Islamabad - New research suggests that youthful heart stem cells may be able to rejuvenate an aging heart and perhaps even reverse other signs of aging.
The treatment improved heart function, increased exercise capacity, and reversed several biomarkers of aging.
Such a demographic transformation brings new challenges to medicine. Nowadays, even in poorer nations, older people die from heart disease, diabetes, cancer, and other non-communicable illnesses as opposed to infectious and parasitic diseases.
The authors also discuss what happens in heart cells as the heart ages. One of the features they mention is the progressive shortening, as cells divide, of telomeres, which are the “caps” that protect the ends of chromosomes.
The researchers explain that “critical shortening” of telomeres is associated with a number of heart problems that arise with age, such as heart dysfunction.
Certain “rejuvenating strategies” - including transfusing young blood and reprogramming cells - have shown promise in tackling some of these problems, note the authors, but none have yet “addressed age-related heart dysfunction.”

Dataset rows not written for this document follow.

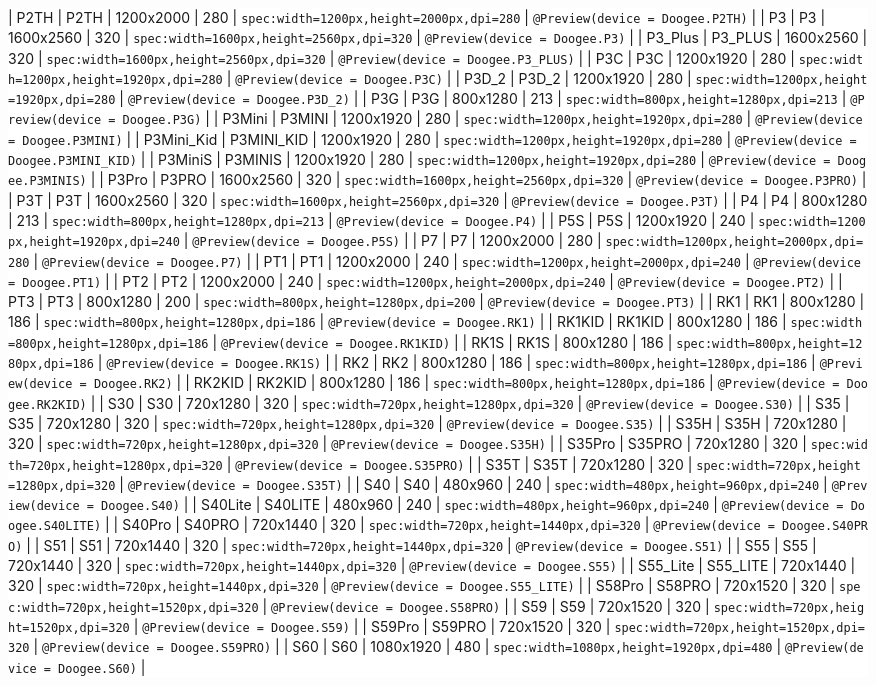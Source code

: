 | P2TH | P2TH | 1200x2000 | 280 | `spec:width=1200px,height=2000px,dpi=280` | `@Preview(device = Doogee.P2TH)` |
| P3 | P3 | 1600x2560 | 320 | `spec:width=1600px,height=2560px,dpi=320` | `@Preview(device = Doogee.P3)` |
| P3_Plus | P3_PLUS | 1600x2560 | 320 | `spec:width=1600px,height=2560px,dpi=320` | `@Preview(device = Doogee.P3_PLUS)` |
| P3C | P3C | 1200x1920 | 280 | `spec:width=1200px,height=1920px,dpi=280` | `@Preview(device = Doogee.P3C)` |
| P3D_2 | P3D_2 | 1200x1920 | 280 | `spec:width=1200px,height=1920px,dpi=280` | `@Preview(device = Doogee.P3D_2)` |
| P3G | P3G | 800x1280 | 213 | `spec:width=800px,height=1280px,dpi=213` | `@Preview(device = Doogee.P3G)` |
| P3Mini | P3MINI | 1200x1920 | 280 | `spec:width=1200px,height=1920px,dpi=280` | `@Preview(device = Doogee.P3MINI)` |
| P3Mini_Kid | P3MINI_KID | 1200x1920 | 280 | `spec:width=1200px,height=1920px,dpi=280` | `@Preview(device = Doogee.P3MINI_KID)` |
| P3MiniS | P3MINIS | 1200x1920 | 280 | `spec:width=1200px,height=1920px,dpi=280` | `@Preview(device = Doogee.P3MINIS)` |
| P3Pro | P3PRO | 1600x2560 | 320 | `spec:width=1600px,height=2560px,dpi=320` | `@Preview(device = Doogee.P3PRO)` |
| P3T | P3T | 1600x2560 | 320 | `spec:width=1600px,height=2560px,dpi=320` | `@Preview(device = Doogee.P3T)` |
| P4 | P4 | 800x1280 | 213 | `spec:width=800px,height=1280px,dpi=213` | `@Preview(device = Doogee.P4)` |
| P5S | P5S | 1200x1920 | 240 | `spec:width=1200px,height=1920px,dpi=240` | `@Preview(device = Doogee.P5S)` |
| P7 | P7 | 1200x2000 | 280 | `spec:width=1200px,height=2000px,dpi=280` | `@Preview(device = Doogee.P7)` |
| PT1 | PT1 | 1200x2000 | 240 | `spec:width=1200px,height=2000px,dpi=240` | `@Preview(device = Doogee.PT1)` |
| PT2 | PT2 | 1200x2000 | 240 | `spec:width=1200px,height=2000px,dpi=240` | `@Preview(device = Doogee.PT2)` |
| PT3 | PT3 | 800x1280 | 200 | `spec:width=800px,height=1280px,dpi=200` | `@Preview(device = Doogee.PT3)` |
| RK1 | RK1 | 800x1280 | 186 | `spec:width=800px,height=1280px,dpi=186` | `@Preview(device = Doogee.RK1)` |
| RK1KID | RK1KID | 800x1280 | 186 | `spec:width=800px,height=1280px,dpi=186` | `@Preview(device = Doogee.RK1KID)` |
| RK1S | RK1S | 800x1280 | 186 | `spec:width=800px,height=1280px,dpi=186` | `@Preview(device = Doogee.RK1S)` |
| RK2 | RK2 | 800x1280 | 186 | `spec:width=800px,height=1280px,dpi=186` | `@Preview(device = Doogee.RK2)` |
| RK2KID | RK2KID | 800x1280 | 186 | `spec:width=800px,height=1280px,dpi=186` | `@Preview(device = Doogee.RK2KID)` |
| S30 | S30 | 720x1280 | 320 | `spec:width=720px,height=1280px,dpi=320` | `@Preview(device = Doogee.S30)` |
| S35 | S35 | 720x1280 | 320 | `spec:width=720px,height=1280px,dpi=320` | `@Preview(device = Doogee.S35)` |
| S35H | S35H | 720x1280 | 320 | `spec:width=720px,height=1280px,dpi=320` | `@Preview(device = Doogee.S35H)` |
| S35Pro | S35PRO | 720x1280 | 320 | `spec:width=720px,height=1280px,dpi=320` | `@Preview(device = Doogee.S35PRO)` |
| S35T | S35T | 720x1280 | 320 | `spec:width=720px,height=1280px,dpi=320` | `@Preview(device = Doogee.S35T)` |
| S40 | S40 | 480x960 | 240 | `spec:width=480px,height=960px,dpi=240` | `@Preview(device = Doogee.S40)` |
| S40Lite | S40LITE | 480x960 | 240 | `spec:width=480px,height=960px,dpi=240` | `@Preview(device = Doogee.S40LITE)` |
| S40Pro | S40PRO | 720x1440 | 320 | `spec:width=720px,height=1440px,dpi=320` | `@Preview(device = Doogee.S40PRO)` |
| S51 | S51 | 720x1440 | 320 | `spec:width=720px,height=1440px,dpi=320` | `@Preview(device = Doogee.S51)` |
| S55 | S55 | 720x1440 | 320 | `spec:width=720px,height=1440px,dpi=320` | `@Preview(device = Doogee.S55)` |
| S55_Lite | S55_LITE | 720x1440 | 320 | `spec:width=720px,height=1440px,dpi=320` | `@Preview(device = Doogee.S55_LITE)` |
| S58Pro | S58PRO | 720x1520 | 320 | `spec:width=720px,height=1520px,dpi=320` | `@Preview(device = Doogee.S58PRO)` |
| S59 | S59 | 720x1520 | 320 | `spec:width=720px,height=1520px,dpi=320` | `@Preview(device = Doogee.S59)` |
| S59Pro | S59PRO | 720x1520 | 320 | `spec:width=720px,height=1520px,dpi=320` | `@Preview(device = Doogee.S59PRO)` |
| S60 | S60 | 1080x1920 | 480 | `spec:width=1080px,height=1920px,dpi=480` | `@Preview(device = Doogee.S60)` |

Cardiosphere-derived cells are immature cells that can mature into any of the three major types of heart cell: cardiomyocytes, endothelial cells, and smooth muscle cells.
The team also treated another group of rats of the same age, which acted as controls, with saline injections instead of cardiosphere-derived cells. They then compared both groups with young rats aged around 4 months.
Before treatment, at baseline, the rats underwent tests of heart function, exercise capacity, and various blood markers. The tests were then repeated a month after treatment.
Comparisons of the before and after tests showed evidence of improvement not only in the heart itself, but also in other markers.
For example, compared with the control rats treated with saline, the rats that received the youthful cardiosphere-derived cells showed improved diastolic function.
Healthy diastolic function allows the heart to relax properly and fill with blood ready for pumping.
The older rats treated with the specialized stem cells also had longer telomeres in their heart cells, showing signs that their hearts had aged less rapidly than those of the control rats.
Finally, compared with the rats that did not receive the youthful cells, the treated rats also improved their exercise capacity by 20 percent and regrew hair faster.
On closer examination, the team discovered a possible explanation for the rejuvenating effect of the cardiosphere-derived cells.
“They secrete tiny vesicles that are chock-full of signalling molecules such as RNA and proteins,” explains senior author Eduardo Marbán, a professor of medicine and director of the Cedars-Sinai Heart Institute. “The vesicles from young cells appear to contain all the needed instructions to turn back the clock,” he adds.
The researchers point out that it will be up to future studies to find out whether or not treatment with the cardiosphere-derived cells increases lifespan.